23
October
2020
|
23:37
Asia/Singapore

Three NUS economists made Fellows of prestigious Econometric Society

These three NUS Economics researchers were newly elected as Fellows of the prestigious Econometric Society

NUS economists Professor Satoru Takahashi, Distinguished Professor John Quah and Associate Professor Jessica Pan have been recently elected Fellows of The Econometric Society, a prestigious international society dedicated to promoting theoretical and quantitative approaches to economic research.

The trio are the latest to be elected from NUS Economics since Prof Chew Soo Hong in 2011 and its former Head Prof Parkash Chander in 2010. As Fellows, they join the ranks of other economic luminaries including former Chairs of the US Federal Reserve Dr Janet L. Yellen and Prof Ben S. Bernanke, as well as Nobel Prize laureate, psychologist-cum-economist Prof Daniel Kahneman. 

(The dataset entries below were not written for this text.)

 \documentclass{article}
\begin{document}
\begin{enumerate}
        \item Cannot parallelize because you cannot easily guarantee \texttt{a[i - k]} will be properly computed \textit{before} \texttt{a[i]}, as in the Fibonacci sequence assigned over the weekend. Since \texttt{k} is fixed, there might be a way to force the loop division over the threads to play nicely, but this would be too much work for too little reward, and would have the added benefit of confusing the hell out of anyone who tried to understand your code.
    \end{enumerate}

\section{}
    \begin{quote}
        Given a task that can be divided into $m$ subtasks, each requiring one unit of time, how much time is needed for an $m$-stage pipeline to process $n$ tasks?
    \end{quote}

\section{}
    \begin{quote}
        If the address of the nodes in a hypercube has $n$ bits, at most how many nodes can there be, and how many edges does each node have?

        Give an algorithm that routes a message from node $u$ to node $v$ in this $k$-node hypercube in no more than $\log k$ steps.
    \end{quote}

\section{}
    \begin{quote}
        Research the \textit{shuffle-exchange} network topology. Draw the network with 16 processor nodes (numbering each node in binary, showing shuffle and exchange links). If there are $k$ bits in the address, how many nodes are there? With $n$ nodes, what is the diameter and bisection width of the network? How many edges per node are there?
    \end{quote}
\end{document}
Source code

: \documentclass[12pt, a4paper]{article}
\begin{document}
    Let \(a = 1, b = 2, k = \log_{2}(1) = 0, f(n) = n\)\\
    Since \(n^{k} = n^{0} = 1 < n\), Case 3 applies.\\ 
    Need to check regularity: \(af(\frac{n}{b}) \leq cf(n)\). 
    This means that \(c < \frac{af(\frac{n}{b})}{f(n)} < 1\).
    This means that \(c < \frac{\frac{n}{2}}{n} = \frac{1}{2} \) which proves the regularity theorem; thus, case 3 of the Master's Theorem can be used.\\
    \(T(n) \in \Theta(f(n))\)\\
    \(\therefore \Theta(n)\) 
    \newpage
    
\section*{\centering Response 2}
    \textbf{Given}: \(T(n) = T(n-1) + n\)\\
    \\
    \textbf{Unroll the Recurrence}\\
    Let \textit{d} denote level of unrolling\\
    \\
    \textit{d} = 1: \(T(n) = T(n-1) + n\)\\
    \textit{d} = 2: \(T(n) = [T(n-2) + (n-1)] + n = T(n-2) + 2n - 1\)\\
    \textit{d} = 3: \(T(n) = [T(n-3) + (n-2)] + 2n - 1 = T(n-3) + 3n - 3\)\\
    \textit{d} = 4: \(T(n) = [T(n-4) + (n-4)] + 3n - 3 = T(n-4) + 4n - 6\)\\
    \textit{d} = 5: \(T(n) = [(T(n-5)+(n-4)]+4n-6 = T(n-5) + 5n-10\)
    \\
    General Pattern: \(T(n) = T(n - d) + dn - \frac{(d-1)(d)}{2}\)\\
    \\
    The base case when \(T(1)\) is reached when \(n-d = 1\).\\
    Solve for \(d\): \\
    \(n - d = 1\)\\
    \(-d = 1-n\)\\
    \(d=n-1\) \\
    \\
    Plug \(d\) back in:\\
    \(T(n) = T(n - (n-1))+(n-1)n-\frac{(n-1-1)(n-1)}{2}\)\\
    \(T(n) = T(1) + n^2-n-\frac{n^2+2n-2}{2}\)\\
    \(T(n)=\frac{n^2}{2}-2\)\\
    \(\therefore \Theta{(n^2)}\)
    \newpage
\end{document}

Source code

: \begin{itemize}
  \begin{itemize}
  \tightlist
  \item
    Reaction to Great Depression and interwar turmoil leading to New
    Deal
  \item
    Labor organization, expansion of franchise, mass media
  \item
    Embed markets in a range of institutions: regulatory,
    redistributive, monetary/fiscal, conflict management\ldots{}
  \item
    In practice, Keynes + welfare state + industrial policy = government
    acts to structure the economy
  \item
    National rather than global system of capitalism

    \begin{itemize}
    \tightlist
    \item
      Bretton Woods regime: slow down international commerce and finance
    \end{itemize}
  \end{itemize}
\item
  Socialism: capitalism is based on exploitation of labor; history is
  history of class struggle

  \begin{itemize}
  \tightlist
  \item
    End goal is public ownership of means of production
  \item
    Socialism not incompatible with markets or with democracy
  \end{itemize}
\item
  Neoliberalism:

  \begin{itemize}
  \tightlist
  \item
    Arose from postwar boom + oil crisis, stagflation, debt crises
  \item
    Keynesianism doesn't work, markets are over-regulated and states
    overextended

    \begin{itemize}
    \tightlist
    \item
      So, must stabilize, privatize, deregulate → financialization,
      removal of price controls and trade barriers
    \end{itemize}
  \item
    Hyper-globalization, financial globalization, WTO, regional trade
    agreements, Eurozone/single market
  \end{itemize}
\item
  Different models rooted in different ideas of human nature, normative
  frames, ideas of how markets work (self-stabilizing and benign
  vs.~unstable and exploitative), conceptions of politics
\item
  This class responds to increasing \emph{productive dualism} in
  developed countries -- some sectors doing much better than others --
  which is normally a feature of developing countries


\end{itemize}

One of the most prevalent economic research affiliations, The Econometric Society, founded in 1930, encourages open discourse on a range of issues through regular scientific meetings held worldwide. It also manages the publication of top tier journals Econometrica, Quantitative Economics, and Theoretical Economics.

Speaking on his research, Head of NUS Economics Prof Takahashi shared, “My work focuses on game theory, which aims to understand incentives and behaviour of players (consumers, firms, regulators, etc.) in the presence of strategic interactions with other players. In particular, I am interested in repeated games and games with incomplete information. Currently, my co-authors and I are investigating a so-called information design problem: how to best disseminate information to players, partly publicly and partly privately, so that they are incentivised to choose desired actions under asymmetric information among each other.”

Prof Quah’s research focuses on different areas of economic theory, including monotone comparative statics and revealed preference analysis. Monotone comparative statics is a mathematical technique that allows economists to study how a decision (such as a firm’s decision on its output) will change as relevant factors that could affect the decision changes, while revealed preference analysis tries to work out the empirical implications of economic models. Many important economic decisions, such as insurance and investment portfolio decisions, require people to decide on their exposure to risk. In recently published work in the area of revealed preference analysis, Prof Quah and his co-authors developed new techniques to test if investors behave in a way consistent with various economic theories of human behaviour in risky environments.   

Much of applied microeconomist Assoc Prof Pan’s gender-related research is framed by one key question: Why have gender gaps in labour supply, earnings and representation in top jobs remain large and persistent despite the remarkable convergence in the economic roles of men and women and the reversal of the gender education gap in favour of women? Her recent work examines various constraints that women might face in attaining their full earnings potential. These include looking at persistent gender identity norms (e.g., “men should earn more than their wives”), and prejudice-based discrimination.